**Problem to work on:**
Only lines containing "also" are wanted from the data below. Copy those lines.

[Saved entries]
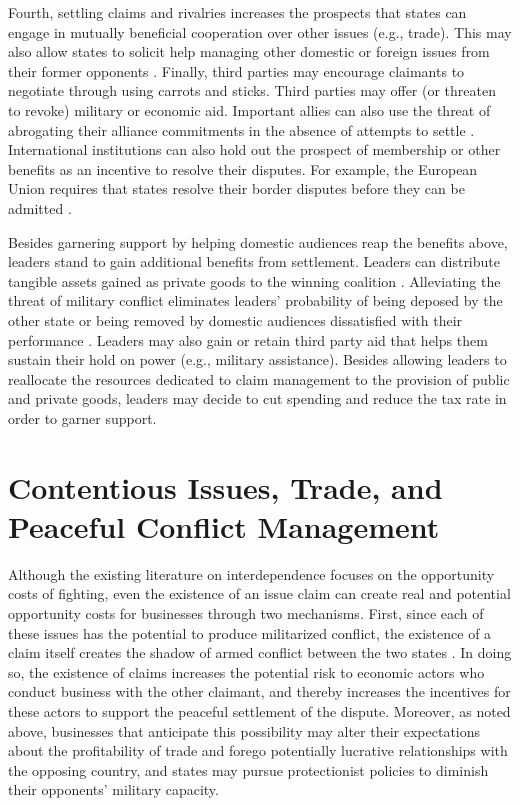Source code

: Fourth, settling claims and rivalries increases the prospects that states can engage in mutually beneficial cooperation over other issues (e.g., trade). This may also allow states to solicit help managing other domestic or foreign issues from their former opponents \citep{fravel2008, goertz2016}. Finally, third parties may encourage claimants to negotiate through using carrots and sticks. Third parties may offer (or threaten to revoke) military or economic aid. Important allies can also use the threat of abrogating their alliance commitments in the absence of attempts to settle \citep{pressman2008}. International institutions can also hold out the prospect of membership or other benefits as an incentive to resolve their disputes. For example, the European Union requires that states resolve their border disputes before they can be admitted \citep{diez2006}.

Besides garnering support by helping domestic audiences reap the benefits above, leaders stand to gain additional benefits from settlement. Leaders can distribute tangible assets gained as private goods to the winning coalition \citep{bdm2003, wright2016}. Alleviating the threat of military conflict eliminates leaders’ probability of being deposed by the other state or being removed by domestic audiences dissatisfied with their performance \citep{bdm2003, chiozza2011}. Leaders may also gain or retain third party aid that helps them sustain their hold on power (e.g., military assistance). Besides allowing leaders to reallocate the resources dedicated to claim management to the provision of public and private goods, leaders may decide to cut spending and reduce the tax rate in order to garner support. 

\section{Contentious Issues, Trade, and Peaceful Conflict Management}


Although the existing literature on interdependence focuses on the opportunity costs of fighting, even the existence of an issue claim can create real and potential opportunity costs for businesses through two mechanisms. First, since each of these issues has the potential to produce militarized conflict, the existence of a claim itself creates the shadow of armed conflict between the two states \citep{lee2012, schultz2015, simmons2005}. In doing so, the existence of claims increases the potential risk to economic actors who conduct business with the other claimant, and thereby increases the incentives for these actors to support the peaceful settlement of the dispute. Moreover, as noted above, businesses that anticipate this possibility may alter their expectations about the profitability of trade and forego potentially lucrative relationships with the opposing country, and states may pursue protectionist policies to diminish their opponents’ military capacity.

**The completed task:**
: Fourth, settling claims and rivalries increases the prospects that states can engage in mutually beneficial cooperation over other issues (e.g., trade). This may also allow states to solicit help managing other domestic or foreign issues from their former opponents \citep{fravel2008, goertz2016}. Finally, third parties may encourage claimants to negotiate through using carrots and sticks. Third parties may offer (or threaten to revoke) military or economic aid. Important allies can also use the threat of abrogating their alliance commitments in the absence of attempts to settle \citep{pressman2008}. International institutions can also hold out the prospect of membership or other benefits as an incentive to resolve their disputes. For example, the European Union requires that states resolve their border disputes before they can be admitted \citep{diez2006}.
Besides garnering support by helping domestic audiences reap the benefits above, leaders stand to gain additional benefits from settlement. Leaders can distribute tangible assets gained as private goods to the winning coalition \citep{bdm2003, wright2016}. Alleviating the threat of military conflict eliminates leaders’ probability of being deposed by the other state or being removed by domestic audiences dissatisfied with their performance \citep{bdm2003, chiozza2011}. Leaders may also gain or retain third party aid that helps them sustain their hold on power (e.g., military assistance). Besides allowing leaders to reallocate the resources dedicated to claim management to the provision of public and private goods, leaders may decide to cut spending and reduce the tax rate in order to garner support. 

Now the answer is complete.